Your instructions: For the string "etiquetas", count the lines in the records below that contain it. Answer with that number alone.

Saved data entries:
== == ==

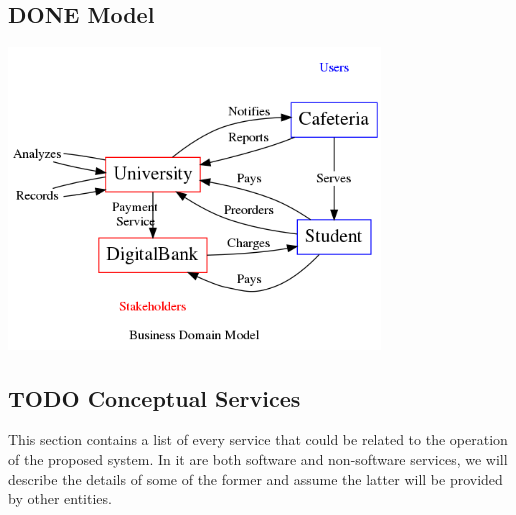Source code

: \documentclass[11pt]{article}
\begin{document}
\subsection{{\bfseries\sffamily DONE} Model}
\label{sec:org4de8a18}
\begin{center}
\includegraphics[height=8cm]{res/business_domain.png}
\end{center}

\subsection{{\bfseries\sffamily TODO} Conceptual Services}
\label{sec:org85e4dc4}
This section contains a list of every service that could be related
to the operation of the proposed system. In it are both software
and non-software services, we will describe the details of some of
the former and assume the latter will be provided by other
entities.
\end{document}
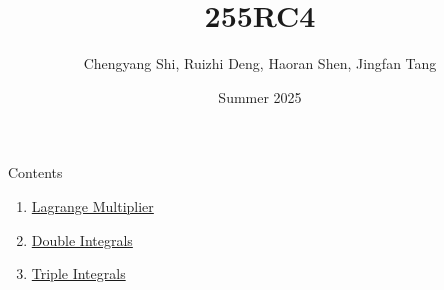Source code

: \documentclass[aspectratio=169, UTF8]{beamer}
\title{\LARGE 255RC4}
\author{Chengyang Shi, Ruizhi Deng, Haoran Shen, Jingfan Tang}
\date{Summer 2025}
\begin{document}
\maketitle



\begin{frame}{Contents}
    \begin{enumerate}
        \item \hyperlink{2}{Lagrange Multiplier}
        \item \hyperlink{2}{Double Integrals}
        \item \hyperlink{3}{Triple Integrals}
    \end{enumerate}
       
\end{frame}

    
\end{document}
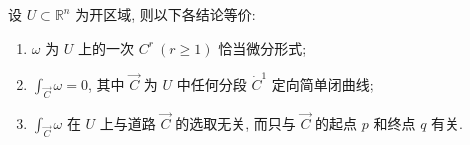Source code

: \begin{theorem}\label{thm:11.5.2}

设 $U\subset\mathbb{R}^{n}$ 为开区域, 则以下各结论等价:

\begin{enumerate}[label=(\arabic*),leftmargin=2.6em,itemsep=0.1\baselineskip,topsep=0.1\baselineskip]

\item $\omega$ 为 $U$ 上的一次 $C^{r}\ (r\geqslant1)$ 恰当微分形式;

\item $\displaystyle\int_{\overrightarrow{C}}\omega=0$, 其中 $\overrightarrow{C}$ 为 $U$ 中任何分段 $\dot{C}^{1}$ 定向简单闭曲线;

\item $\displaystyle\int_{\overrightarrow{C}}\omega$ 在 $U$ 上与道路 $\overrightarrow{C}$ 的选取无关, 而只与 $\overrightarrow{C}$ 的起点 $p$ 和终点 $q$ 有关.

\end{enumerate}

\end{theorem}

== == ==

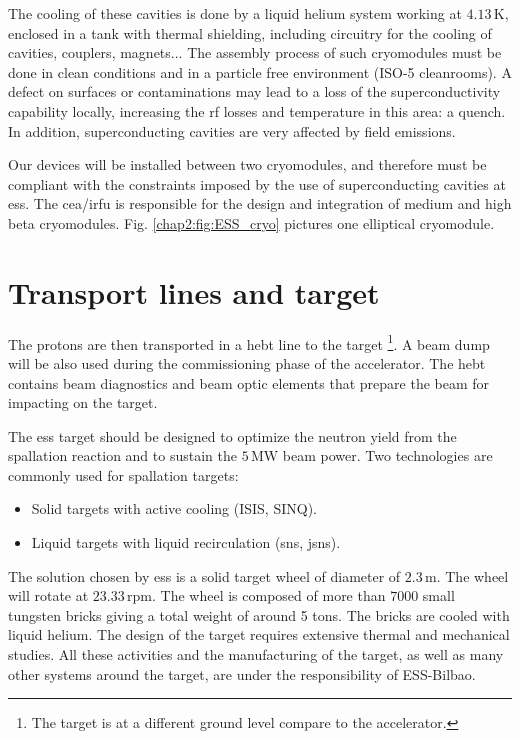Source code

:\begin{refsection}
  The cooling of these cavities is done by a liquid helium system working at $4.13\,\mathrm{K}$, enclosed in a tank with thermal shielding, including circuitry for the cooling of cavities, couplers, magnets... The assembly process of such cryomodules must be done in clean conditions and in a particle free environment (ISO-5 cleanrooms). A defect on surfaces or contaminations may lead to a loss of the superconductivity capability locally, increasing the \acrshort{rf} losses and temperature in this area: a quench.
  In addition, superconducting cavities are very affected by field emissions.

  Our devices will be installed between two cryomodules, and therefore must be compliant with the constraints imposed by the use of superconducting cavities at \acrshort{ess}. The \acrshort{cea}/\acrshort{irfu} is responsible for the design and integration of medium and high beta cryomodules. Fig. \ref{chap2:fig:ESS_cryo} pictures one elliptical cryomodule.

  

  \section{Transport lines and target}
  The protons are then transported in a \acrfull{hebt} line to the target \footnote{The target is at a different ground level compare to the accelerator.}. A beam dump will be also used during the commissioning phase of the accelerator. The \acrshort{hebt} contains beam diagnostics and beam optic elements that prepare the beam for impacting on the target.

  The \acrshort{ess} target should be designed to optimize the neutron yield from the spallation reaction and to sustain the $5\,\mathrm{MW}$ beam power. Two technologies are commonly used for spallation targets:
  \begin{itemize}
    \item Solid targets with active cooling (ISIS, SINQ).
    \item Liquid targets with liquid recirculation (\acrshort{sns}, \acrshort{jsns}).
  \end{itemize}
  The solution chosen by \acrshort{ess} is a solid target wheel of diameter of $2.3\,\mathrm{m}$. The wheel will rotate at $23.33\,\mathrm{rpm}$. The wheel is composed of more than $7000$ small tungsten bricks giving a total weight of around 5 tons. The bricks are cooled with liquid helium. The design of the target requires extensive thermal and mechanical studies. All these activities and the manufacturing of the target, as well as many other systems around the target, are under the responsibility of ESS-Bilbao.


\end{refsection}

== == ==

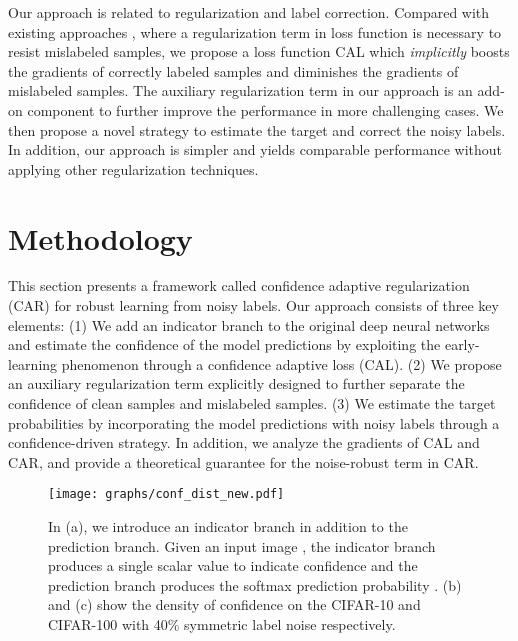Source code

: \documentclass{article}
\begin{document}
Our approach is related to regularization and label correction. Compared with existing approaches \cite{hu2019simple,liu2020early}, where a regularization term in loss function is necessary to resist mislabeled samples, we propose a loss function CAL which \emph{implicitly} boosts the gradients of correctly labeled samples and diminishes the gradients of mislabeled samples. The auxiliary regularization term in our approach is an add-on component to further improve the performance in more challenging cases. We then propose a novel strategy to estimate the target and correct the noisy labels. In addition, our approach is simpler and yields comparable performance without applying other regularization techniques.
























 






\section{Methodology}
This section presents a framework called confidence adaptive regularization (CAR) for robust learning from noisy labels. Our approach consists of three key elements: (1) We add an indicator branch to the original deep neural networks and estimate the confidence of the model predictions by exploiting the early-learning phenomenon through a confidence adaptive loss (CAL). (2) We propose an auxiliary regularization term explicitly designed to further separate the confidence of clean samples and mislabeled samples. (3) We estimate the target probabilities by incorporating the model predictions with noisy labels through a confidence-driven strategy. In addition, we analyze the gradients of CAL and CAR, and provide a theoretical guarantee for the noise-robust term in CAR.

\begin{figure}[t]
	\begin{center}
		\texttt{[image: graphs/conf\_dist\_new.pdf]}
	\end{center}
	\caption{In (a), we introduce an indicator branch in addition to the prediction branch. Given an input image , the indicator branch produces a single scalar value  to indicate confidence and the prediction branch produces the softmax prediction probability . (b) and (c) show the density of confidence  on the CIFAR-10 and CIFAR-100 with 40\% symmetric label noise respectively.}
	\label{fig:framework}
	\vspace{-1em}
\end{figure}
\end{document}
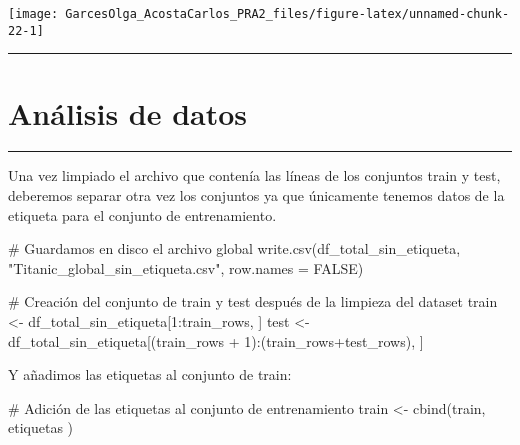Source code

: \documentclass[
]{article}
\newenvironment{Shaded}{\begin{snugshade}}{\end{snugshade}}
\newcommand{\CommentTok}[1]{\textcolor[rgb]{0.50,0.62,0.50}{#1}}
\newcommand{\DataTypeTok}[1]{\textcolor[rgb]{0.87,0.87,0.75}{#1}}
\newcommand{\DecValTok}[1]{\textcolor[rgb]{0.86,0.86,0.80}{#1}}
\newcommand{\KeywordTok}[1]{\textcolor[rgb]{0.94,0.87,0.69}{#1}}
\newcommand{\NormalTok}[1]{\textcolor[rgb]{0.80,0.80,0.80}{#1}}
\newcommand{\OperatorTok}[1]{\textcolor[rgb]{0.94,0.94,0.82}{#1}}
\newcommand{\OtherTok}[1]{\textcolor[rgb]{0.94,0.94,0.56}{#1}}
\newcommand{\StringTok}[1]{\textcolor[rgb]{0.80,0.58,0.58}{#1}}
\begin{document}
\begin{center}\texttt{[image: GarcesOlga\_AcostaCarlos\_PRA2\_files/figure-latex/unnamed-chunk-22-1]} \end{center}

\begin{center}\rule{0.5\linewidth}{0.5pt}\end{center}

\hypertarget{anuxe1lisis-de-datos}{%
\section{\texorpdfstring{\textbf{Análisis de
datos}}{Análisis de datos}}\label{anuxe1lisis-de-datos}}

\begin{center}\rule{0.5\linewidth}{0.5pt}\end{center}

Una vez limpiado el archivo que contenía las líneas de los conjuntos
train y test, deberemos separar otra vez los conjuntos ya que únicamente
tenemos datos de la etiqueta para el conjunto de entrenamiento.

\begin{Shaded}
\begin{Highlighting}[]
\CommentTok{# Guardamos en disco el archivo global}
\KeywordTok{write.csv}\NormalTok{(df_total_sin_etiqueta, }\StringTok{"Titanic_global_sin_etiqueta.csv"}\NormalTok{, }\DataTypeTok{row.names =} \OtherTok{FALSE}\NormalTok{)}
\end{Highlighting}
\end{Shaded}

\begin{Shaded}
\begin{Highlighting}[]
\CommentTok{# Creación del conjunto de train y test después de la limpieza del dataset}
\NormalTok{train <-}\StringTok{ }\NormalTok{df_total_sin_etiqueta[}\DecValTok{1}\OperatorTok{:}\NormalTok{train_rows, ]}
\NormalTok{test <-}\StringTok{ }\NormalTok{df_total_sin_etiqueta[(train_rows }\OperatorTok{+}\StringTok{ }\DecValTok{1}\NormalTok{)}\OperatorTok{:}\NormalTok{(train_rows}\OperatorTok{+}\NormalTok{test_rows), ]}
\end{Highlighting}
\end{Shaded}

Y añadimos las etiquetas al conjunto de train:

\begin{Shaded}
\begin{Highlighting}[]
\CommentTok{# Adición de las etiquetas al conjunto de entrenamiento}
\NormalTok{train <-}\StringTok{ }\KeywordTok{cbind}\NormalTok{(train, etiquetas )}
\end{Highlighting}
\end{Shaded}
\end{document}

== == ==

Expected answer: 3